Das Auswärtige Amt forderte erneut, es müssten mehr humanitäre Lieferungen nach Gaza kommen. «Die Menschen müssen besser und effektiver geschützt werden und besser und effektiver versorgt werden», betonte der Sprecher. Zu Vertreibungen aus Gaza und den palästinensischen Gebieten dürfe es nicht kommen. Auch aus diesem Grund müsse bei den israelischen Operationen gewährleistet werden, dass die Menschen dort effektiven Schutz hätten.

Auf die Frage, ob das Auswärtige Amt den Eindruck habe, dass die deutschen Appelle irgendeinen Einfluss auf die israelische Regierungslinie hätten, sagte der Sprecher, es sei immer gut, im Gespräch zu bleiben. Es gebe intensive Kontakte zu den israelischen Partnern. Dem diene auch der Besuch der Ministerin in dieser Woche. «Wir sind sehr klar in dem, wie wir sozusagen unsere Position darlegen und werden das auch weiterhin tun.»

Merz stellt sich hinter israelisches Vorgehen

Unionsfraktionschef Friedrich Merz hat sich hinter das militärische Vorgehen Israels gegen die islamistische Hamas im Gazastreifen und im südlichen Grenzort Rafah gestellt. «Die israelische Regierung und die israelische Armee tun nach meinem Eindruck alles, um die Zivilbevölkerung dort zu schützen», sagte der CDU-Vorsitzende am Montag nach einem Treffen mit dem israelischen Premierminister Benjamin Netanjahu in Jerusalem. Die Zivilbevölkerung werde von der Hamas als Schutzschild missbraucht, um die Bekämpfung des Terrors schwerer zu machen. «Insofern liegt es jetzt auch bei der Hamas, dafür zu sorgen, dass hier nicht noch mehr zivile Opfer zu beklagen sind», ergänzte Merz. 

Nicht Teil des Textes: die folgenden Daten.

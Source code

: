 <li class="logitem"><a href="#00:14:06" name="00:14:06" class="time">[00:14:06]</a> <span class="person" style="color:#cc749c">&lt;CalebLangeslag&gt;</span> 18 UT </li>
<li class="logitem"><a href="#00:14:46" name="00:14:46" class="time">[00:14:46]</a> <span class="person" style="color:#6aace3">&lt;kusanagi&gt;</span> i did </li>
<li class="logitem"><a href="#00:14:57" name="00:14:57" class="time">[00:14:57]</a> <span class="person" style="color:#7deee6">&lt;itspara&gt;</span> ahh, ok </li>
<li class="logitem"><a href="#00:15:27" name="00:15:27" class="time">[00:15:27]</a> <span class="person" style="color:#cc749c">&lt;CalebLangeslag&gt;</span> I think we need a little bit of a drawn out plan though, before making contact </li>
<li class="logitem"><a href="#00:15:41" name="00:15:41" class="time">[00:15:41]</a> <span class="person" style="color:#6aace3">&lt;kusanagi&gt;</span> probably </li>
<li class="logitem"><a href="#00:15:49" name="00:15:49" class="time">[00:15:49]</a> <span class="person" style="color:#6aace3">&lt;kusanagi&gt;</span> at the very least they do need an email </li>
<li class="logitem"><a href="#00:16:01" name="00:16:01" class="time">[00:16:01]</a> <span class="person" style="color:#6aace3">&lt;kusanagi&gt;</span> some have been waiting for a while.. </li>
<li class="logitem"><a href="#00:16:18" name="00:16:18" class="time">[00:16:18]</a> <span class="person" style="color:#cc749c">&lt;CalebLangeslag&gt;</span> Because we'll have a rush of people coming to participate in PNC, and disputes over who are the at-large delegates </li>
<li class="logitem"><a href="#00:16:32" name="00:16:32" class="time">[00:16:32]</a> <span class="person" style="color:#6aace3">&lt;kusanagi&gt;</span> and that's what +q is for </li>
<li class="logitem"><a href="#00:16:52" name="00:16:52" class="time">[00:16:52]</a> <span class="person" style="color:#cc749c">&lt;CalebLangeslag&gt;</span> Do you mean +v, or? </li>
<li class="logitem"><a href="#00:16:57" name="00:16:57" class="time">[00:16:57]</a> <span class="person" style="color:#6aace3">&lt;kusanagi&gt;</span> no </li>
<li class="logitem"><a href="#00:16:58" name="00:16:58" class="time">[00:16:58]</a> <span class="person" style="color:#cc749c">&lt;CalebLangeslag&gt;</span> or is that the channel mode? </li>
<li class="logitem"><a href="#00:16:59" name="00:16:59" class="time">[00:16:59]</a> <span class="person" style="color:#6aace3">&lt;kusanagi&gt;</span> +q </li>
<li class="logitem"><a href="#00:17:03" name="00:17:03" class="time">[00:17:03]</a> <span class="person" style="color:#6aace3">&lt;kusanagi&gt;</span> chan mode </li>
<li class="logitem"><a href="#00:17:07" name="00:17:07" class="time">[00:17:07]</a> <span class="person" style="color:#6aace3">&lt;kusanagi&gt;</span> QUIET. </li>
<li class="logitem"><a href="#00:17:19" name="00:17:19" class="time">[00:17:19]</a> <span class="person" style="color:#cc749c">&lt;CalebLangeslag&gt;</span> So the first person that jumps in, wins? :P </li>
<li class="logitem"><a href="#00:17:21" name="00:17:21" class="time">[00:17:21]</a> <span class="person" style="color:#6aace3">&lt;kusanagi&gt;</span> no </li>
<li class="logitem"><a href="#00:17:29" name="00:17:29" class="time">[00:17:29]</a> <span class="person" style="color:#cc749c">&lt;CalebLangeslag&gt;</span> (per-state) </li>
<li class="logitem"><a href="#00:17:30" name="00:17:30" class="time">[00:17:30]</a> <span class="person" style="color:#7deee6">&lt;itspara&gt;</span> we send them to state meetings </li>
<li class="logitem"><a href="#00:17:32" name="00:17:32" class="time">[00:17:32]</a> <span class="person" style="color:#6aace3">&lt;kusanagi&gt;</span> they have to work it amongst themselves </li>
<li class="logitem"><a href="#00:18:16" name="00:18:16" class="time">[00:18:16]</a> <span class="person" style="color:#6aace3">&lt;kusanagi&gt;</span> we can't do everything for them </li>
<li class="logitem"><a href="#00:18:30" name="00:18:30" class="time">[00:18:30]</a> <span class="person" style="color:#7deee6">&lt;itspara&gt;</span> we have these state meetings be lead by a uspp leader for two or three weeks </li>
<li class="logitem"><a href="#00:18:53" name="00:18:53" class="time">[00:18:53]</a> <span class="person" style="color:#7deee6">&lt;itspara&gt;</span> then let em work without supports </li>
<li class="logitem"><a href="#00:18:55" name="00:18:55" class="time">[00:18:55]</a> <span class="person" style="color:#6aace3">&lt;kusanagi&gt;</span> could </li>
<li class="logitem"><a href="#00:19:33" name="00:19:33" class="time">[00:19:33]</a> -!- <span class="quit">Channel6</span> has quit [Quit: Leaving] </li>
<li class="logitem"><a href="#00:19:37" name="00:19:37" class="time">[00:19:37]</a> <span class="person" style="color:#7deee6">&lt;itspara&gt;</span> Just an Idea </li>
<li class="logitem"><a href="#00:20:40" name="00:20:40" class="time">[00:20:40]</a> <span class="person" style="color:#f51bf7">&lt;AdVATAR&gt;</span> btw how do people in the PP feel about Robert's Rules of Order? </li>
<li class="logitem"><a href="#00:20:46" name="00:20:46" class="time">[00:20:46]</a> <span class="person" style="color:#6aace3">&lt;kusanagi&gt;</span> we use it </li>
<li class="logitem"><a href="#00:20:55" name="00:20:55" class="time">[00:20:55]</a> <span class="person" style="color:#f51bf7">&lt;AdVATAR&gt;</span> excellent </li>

Er habe Netanjahu zunächst zur Befreiung von zwei weiteren Geiseln in der vergangenen Nacht gratuliert, sagte Merz. «Das ist ein gutes Zeichen.» Es seien aber immer noch viele Geiseln von den Terroristen gefangen. «Wichtig ist, dass die israelische Armee, dass die israelische Regierung jetzt Erfolg hat in der wirklichen Zerstörung der Hamas», sagte der Unionsfraktionschef. «Und auf diesem Weg sind sie.» Er habe mit Netanjahu auch über die humanitäre Lage der Menschen im Gazastreifen gesprochen. 

Ankara wirft Israel gezielte Vertreibung vor

Die Türkei hat Israel eine gezielte Vertreibung von Palästinensern vorgeworfen. «Wir betrachten diese Operation als Teil eines Plans zur Vertreibung der Menschen in Gaza aus ihrem eigenen Land», teilte das Außenministerium in Ankara mit. Man sei «äußerst besorgt» über die zunehmenden Angriffe in der Region Rafah. Damit werde die humanitäre Tragödie in Gaza noch verschärft und Bemühungen um einen dauerhaften Waffenstillstand in der Region untergraben.

Die Beziehungen zwischen der Türkei und Israel haben sich im Zuge des Gaza-Kriegs massiv verschlechtert. Der türkische Präsident Recep Tayyip Erdogan hatte den Terrorangriff auf Israel vom 7. Oktober zwar verurteilt, die dafür verantwortliche im Gazastreifen herrschende Hamas aber später als Befreiungsorganisation bezeichnet.